Friday, April 6, 2007
Posted by Jeff Lipshaw
Okay, over at MoneyLaw, somebody commented that "there appears to be a 'coastal bias' going on. Schools on the coasts probably get more employers interviewing students and more exposure than most schools in the 'fly over zone.' How many lawyers/profs/judges in the 'fly over zone' get to answer this survey?"

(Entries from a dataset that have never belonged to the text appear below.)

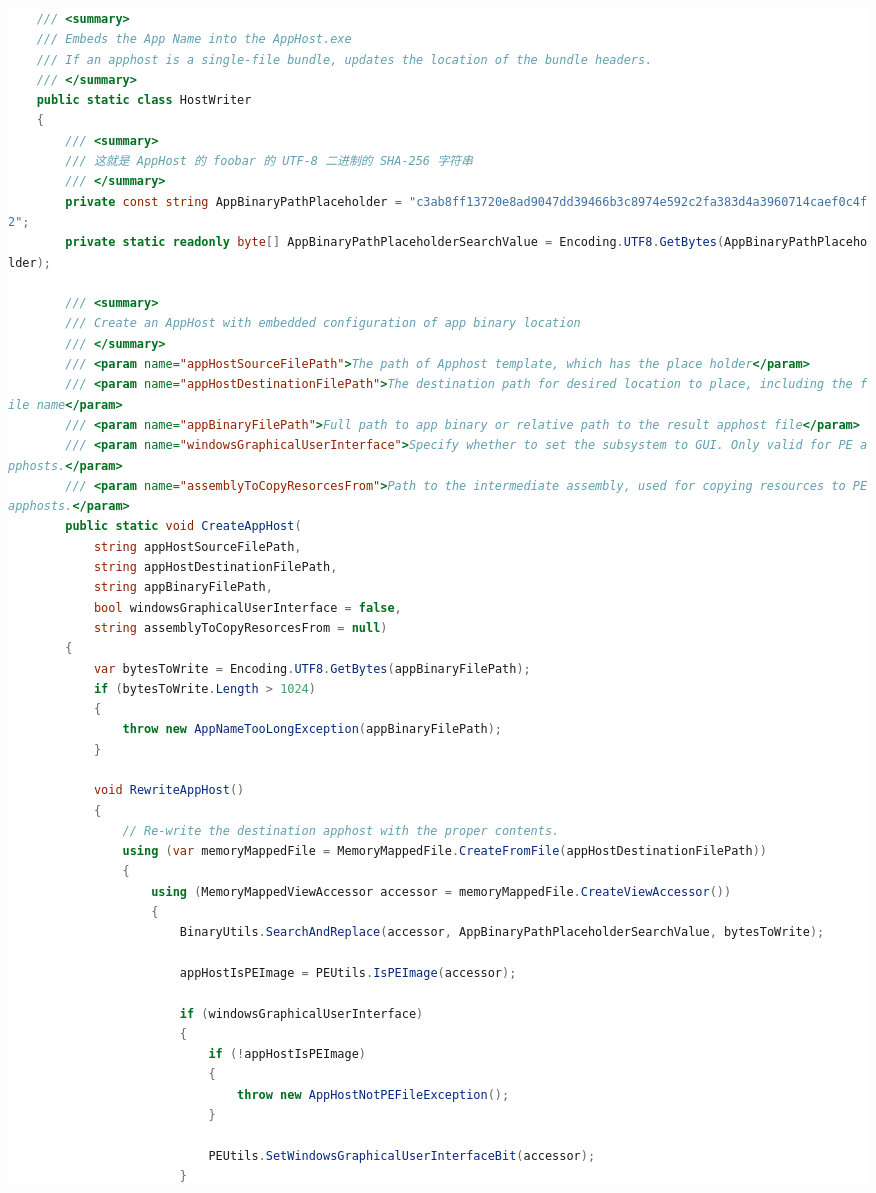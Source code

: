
 ```csharp
    /// <summary>
    /// Embeds the App Name into the AppHost.exe
    /// If an apphost is a single-file bundle, updates the location of the bundle headers.
    /// </summary>
    public static class HostWriter
    {
        /// <summary>
        /// 这就是 AppHost 的 foobar 的 UTF-8 二进制的 SHA-256 字符串
        /// </summary>
        private const string AppBinaryPathPlaceholder = "c3ab8ff13720e8ad9047dd39466b3c8974e592c2fa383d4a3960714caef0c4f2";
        private static readonly byte[] AppBinaryPathPlaceholderSearchValue = Encoding.UTF8.GetBytes(AppBinaryPathPlaceholder);

        /// <summary>
        /// Create an AppHost with embedded configuration of app binary location
        /// </summary>
        /// <param name="appHostSourceFilePath">The path of Apphost template, which has the place holder</param>
        /// <param name="appHostDestinationFilePath">The destination path for desired location to place, including the file name</param>
        /// <param name="appBinaryFilePath">Full path to app binary or relative path to the result apphost file</param>
        /// <param name="windowsGraphicalUserInterface">Specify whether to set the subsystem to GUI. Only valid for PE apphosts.</param>
        /// <param name="assemblyToCopyResorcesFrom">Path to the intermediate assembly, used for copying resources to PE apphosts.</param>
        public static void CreateAppHost(
            string appHostSourceFilePath,
            string appHostDestinationFilePath,
            string appBinaryFilePath,
            bool windowsGraphicalUserInterface = false,
            string assemblyToCopyResorcesFrom = null)
        {
            var bytesToWrite = Encoding.UTF8.GetBytes(appBinaryFilePath);
            if (bytesToWrite.Length > 1024)
            {
                throw new AppNameTooLongException(appBinaryFilePath);
            }

            void RewriteAppHost()
            {
                // Re-write the destination apphost with the proper contents.
                using (var memoryMappedFile = MemoryMappedFile.CreateFromFile(appHostDestinationFilePath))
                {
                    using (MemoryMappedViewAccessor accessor = memoryMappedFile.CreateViewAccessor())
                    {
                        BinaryUtils.SearchAndReplace(accessor, AppBinaryPathPlaceholderSearchValue, bytesToWrite);

                        appHostIsPEImage = PEUtils.IsPEImage(accessor);

                        if (windowsGraphicalUserInterface)
                        {
                            if (!appHostIsPEImage)
                            {
                                throw new AppHostNotPEFileException();
                            }

                            PEUtils.SetWindowsGraphicalUserInterfaceBit(accessor);
                        }
```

Casting aside all the philosophical BS in which I am usually engaged, I got to work assessing this claim. I did so by taking map of the United States and assigning what I refer to as "Coastal Bacon Numbers" to each state. This refers to the degree of separation from either the Pacific or Atlantic Coast (I didn't count either the Great Lakes or the Gulf Coast) by the number of states you have to go through to get to a coast. (The allusion is to six degrees of Kevin Bacon numbers, something Alan and Nancy are far more concerned about than I.) So if you are in Massachusetts or California, you have a Coastal Bacon number of 1. The highest Coastal Bacon number is 5, and Minnesota is the only state that gets it.*
What you see above is a scatter diagram (click on it to see the detail) showing lawyer/judge assessment scores on the X-axis, and the average Coastal Bacon number of the schools at that rating on the Y-axis. Again, I would need to channel Bill Henderson to do a regression analysis on this, but it appears to me that there is no correlation between coastal bias and lawyer/judge assessment.
My agent is available for invitations to participate as co-blogger over at ELS.
UPDATE: For a competent analysis of the data, see Bill Henderson's post at ELS.
* I arbitrarily gave the District of Columbia a Coastal Bacon number of 1, even though it doesn't border on the Atlantic, because it embodies the East Coast Ivy League Prep School Liberal Establishment. I also gave Hawaii a 2 because you aren't really on the West Coast until you get to California. On that measure I should have given a 2 to Oregon and a 3 to Washington, but I didn't because it's really cool to be in Seattle. I also excluded the top 16 schools in lawyer/judge assessment because it seemed to me they were unquestionably "national" and didn't fit my original bell curves anyway.